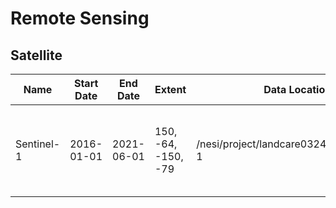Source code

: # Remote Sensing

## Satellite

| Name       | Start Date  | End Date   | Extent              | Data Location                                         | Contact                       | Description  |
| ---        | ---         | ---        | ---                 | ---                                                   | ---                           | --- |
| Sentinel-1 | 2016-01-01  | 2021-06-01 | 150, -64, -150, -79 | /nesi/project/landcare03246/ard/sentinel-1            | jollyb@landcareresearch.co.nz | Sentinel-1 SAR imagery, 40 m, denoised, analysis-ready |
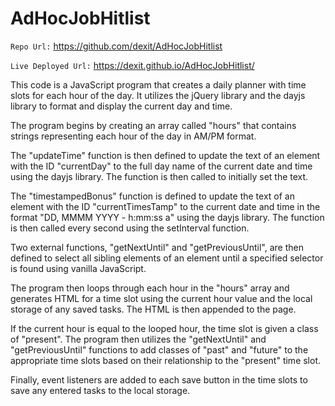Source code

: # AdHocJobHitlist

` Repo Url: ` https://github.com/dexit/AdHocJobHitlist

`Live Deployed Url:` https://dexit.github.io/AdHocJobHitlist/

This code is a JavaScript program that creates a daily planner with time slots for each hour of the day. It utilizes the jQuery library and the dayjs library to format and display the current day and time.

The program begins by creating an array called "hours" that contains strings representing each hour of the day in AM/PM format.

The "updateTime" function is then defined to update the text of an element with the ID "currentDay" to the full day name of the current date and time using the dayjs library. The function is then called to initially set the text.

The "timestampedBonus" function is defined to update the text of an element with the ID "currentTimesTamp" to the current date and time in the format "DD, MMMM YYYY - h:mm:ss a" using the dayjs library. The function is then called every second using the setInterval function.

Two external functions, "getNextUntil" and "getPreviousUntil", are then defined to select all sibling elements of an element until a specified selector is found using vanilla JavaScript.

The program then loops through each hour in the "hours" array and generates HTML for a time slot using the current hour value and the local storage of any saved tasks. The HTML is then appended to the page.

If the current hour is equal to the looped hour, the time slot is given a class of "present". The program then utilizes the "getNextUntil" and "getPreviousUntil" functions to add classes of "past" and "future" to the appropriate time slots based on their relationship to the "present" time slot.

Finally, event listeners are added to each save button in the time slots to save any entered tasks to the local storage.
◇ ◇ ◇
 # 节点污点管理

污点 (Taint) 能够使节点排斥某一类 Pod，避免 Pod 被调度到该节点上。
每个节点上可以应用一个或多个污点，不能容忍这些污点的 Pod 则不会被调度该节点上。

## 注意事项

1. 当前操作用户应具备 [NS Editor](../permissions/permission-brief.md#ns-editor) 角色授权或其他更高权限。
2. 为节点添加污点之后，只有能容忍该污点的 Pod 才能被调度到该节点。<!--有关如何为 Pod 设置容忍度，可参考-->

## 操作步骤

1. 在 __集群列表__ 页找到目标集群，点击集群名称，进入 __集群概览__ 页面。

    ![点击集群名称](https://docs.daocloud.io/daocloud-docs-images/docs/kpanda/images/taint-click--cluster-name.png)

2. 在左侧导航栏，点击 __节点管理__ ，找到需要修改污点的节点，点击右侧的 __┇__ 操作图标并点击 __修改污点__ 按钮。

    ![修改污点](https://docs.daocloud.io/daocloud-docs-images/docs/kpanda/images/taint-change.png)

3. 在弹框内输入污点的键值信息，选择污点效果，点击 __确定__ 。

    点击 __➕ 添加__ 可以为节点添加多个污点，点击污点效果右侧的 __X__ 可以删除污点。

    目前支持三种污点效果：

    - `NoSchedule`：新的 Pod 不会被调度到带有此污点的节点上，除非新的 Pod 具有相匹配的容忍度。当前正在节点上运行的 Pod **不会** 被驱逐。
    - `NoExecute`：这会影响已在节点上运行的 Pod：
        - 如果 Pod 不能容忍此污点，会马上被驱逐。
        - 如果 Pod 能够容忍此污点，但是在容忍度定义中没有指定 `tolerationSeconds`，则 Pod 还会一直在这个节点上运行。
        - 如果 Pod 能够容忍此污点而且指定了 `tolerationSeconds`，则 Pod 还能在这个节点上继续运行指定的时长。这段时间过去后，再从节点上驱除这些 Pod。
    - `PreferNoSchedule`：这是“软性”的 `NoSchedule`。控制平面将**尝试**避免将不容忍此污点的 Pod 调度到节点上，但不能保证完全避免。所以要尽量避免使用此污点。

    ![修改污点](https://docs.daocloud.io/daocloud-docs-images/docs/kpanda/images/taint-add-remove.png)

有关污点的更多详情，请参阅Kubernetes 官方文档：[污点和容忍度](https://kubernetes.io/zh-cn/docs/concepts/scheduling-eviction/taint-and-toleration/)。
◇ ◇ ◇
▸ **Problem to solve**
Copy range, inclusive: the line holding "2. 为节点添加污点之后，只有能容忍该污点的 Pod" to the line holding "点击 __➕ 添加__ 可以为节点添加多个污点，点击污点效果右侧的". Reproduce exactly those lines of the records above and no others.

▸ **Solution**
2. 为节点添加污点之后，只有能容忍该污点的 Pod 才能被调度到该节点。<!--有关如何为 Pod 设置容忍度，可参考-->

## 操作步骤

1. 在 __集群列表__ 页找到目标集群，点击集群名称，进入 __集群概览__ 页面。

    ![点击集群名称](https://docs.daocloud.io/daocloud-docs-images/docs/kpanda/images/taint-click--cluster-name.png)

2. 在左侧导航栏，点击 __节点管理__ ，找到需要修改污点的节点，点击右侧的 __┇__ 操作图标并点击 __修改污点__ 按钮。

    ![修改污点](https://docs.daocloud.io/daocloud-docs-images/docs/kpanda/images/taint-change.png)

3. 在弹框内输入污点的键值信息，选择污点效果，点击 __确定__ 。

    点击 __➕ 添加__ 可以为节点添加多个污点，点击污点效果右侧的 __X__ 可以删除污点。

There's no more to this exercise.